Todo hombre, si quiere salvarse, debe aprender a morir, es decir, debe vivir de un modo tal que la muerte no resulte un riesgo para su salvación. En otras palabras, sería como saber morir bien.

Si nuestra vida fuera esta única vida terrenal, nunca podríamos alcanzar la verdad estable y eterna y la bondad que deseamos, porque todas las cosas terrenales, incluso las más nobles y puras como la amistad y la vida, son imperfectas aquí abajo, y no nos bastan.

Si todo acaba con la muerte, si el hombre no puede esperar otra vida, es la más miserable de todas las criaturas, porque es la más engañada de todas.

Por eso, para poder sobrevivir en esta vida, el hombre siempre ha sostenido la antorcha de la inmortalidad, incluso fuera del cristianismo.
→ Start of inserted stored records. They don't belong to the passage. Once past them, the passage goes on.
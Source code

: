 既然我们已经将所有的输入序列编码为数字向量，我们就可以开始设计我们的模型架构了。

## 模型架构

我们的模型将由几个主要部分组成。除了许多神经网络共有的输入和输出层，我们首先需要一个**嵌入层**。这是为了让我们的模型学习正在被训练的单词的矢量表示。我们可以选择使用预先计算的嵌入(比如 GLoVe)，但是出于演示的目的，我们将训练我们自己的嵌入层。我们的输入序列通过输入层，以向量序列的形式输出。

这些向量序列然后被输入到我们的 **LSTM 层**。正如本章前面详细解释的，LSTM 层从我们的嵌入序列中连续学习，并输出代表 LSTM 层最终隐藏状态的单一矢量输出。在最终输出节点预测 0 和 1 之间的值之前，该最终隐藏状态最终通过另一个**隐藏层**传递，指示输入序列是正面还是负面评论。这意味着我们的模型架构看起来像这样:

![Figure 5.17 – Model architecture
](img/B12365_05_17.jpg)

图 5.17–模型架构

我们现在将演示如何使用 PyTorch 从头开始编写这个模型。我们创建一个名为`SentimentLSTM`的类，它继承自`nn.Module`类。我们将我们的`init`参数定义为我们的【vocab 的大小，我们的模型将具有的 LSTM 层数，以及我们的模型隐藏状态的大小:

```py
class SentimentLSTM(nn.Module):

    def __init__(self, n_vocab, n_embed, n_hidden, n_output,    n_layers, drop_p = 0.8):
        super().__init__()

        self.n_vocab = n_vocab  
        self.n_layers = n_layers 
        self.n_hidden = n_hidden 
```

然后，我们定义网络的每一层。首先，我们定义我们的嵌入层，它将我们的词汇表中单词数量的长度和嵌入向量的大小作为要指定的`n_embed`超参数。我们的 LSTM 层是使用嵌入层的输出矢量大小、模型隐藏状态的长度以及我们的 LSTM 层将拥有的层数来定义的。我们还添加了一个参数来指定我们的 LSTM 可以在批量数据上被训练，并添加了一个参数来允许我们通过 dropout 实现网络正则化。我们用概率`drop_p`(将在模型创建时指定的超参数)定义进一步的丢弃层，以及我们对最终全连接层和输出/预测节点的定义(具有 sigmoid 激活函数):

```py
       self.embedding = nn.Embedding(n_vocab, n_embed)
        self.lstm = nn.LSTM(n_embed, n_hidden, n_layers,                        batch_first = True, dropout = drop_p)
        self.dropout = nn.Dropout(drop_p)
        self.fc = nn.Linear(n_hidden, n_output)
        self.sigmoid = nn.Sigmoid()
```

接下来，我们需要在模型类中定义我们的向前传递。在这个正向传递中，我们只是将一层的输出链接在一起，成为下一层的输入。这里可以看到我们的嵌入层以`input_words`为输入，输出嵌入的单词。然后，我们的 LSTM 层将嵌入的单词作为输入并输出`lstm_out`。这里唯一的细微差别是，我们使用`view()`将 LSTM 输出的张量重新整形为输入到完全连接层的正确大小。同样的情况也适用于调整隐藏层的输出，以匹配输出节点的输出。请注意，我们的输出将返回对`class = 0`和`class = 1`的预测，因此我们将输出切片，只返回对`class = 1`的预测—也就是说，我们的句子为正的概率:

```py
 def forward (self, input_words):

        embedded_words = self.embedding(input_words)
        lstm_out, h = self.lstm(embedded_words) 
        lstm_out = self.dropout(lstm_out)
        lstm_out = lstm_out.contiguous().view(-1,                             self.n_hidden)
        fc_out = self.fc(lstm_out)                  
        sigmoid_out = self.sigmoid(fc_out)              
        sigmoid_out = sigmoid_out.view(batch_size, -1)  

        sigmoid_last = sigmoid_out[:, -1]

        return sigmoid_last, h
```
La conciencia que tiene del poder inagotable de su propio pensamiento le da fe de una sustancia espiritual, la cual es el alma, que no muere con el cuerpo: en la muerte muere el hombre, no el alma.
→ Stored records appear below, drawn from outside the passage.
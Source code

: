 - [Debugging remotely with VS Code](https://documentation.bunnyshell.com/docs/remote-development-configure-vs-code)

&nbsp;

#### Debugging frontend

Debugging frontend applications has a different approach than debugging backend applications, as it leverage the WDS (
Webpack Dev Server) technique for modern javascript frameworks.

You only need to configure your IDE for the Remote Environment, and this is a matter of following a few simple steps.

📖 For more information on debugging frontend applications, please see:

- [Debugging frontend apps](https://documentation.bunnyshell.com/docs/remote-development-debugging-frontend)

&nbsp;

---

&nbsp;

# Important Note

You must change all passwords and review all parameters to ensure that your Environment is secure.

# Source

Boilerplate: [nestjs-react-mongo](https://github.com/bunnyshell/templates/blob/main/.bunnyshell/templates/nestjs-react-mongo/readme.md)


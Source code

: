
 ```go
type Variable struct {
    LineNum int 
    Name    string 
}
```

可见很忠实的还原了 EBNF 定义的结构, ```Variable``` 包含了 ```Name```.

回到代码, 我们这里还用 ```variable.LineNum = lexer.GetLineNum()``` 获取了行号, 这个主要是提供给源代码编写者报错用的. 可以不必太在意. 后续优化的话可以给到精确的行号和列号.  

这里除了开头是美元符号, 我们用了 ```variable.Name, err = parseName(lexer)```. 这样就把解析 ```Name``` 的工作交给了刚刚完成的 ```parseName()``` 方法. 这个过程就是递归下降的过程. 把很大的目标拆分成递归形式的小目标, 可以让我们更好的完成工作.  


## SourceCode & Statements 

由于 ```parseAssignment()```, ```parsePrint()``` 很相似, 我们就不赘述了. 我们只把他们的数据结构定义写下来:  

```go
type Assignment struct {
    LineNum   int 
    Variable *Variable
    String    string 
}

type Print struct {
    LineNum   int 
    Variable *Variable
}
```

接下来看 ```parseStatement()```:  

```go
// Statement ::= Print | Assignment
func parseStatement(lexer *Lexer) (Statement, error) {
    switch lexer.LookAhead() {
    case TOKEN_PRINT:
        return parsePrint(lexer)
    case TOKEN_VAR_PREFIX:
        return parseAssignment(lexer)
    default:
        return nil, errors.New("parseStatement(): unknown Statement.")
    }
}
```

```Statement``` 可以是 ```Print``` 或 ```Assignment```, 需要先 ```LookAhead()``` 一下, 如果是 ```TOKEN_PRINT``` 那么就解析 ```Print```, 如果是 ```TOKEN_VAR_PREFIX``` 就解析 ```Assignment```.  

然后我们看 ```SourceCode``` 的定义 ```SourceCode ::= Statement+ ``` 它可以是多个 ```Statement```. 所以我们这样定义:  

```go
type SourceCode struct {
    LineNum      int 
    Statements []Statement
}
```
El anhelo de una felicidad infinita, de la que brota el horror mismo a la muerte, atestigua en él la inminencia de una nueva etapa de su ser en la que serán satisfechos sus deseos esenciales: la victoria de la verdad sobre el error, la justicia sobre la injusticia, el amor sobre el odio, y todas las pasiones que arrasan con la existencia terrena. 

La inmortalidad, por tanto, no es un sueño, ni una utopía, sino una certeza soberana, ya que estamos absolutamente seguros de pensar, querer, y aspirar a la justicia por toda la eternidad; pues estamos absolutamente seguros de que el amor a Dios no nos puede privar de poseer el Bien Esencial, el goce de Dios.

Entonces, ya en esta vida, la muerte pasa a ser algo secundario, casi sin importancia, es más, es anhelada por los santos. En la perspectiva cristiana, la muerte es tan solo un paso de una forma de vida a otra, de lo temporal a lo eterno. 

Entonces, ya no es la muerte lo que califica la vida, sino la vida lo que califica la muerte. Una buena muerte, si la vida ha sido buena; una mala muerte, si la vida ha sido mala, si el hombre se ha presentado a la muerte con pecado en el alma.

Como tal, la muerte no tiene ser propio: es tan solo un punto fijo, en la línea de la existencia y, por tanto, asume inmediatamente en su momento, la calidad de vida que la precede.

Por eso el cristianismo ha mitigado el dolor de la muerte en la esperanza de la vida que nos espera. Nos enseña que la muerte es el precio del pecado, pero Jesús nos liberó del pecado y del aguijón de la muerte. 

Su herida ya no es incurable: el alma que muere en gracia pasa de la muerte a la vida, a los jardines florecientes del Paraíso, siguiendo al divino Pastor que alimenta con alegría a sus santos.

El afortunado joven, que Jesús resucitó, hijo de una pobre viuda, volvió a morir, signo de que no se trataba de la verdadera y definitiva resurrección, sino de un acto transitorio de caridad misericordiosa. 

La resurrección verdadera y definitiva es la que Jesús proclamó a las hermanas de Lázaro: “Yo soy la resurrección y la vida; quien cree en Mí, aunque muera, revivirá. Y todo viviente y creyente en Mí, no morirá jamás” (San Juan XI, 25). Amén.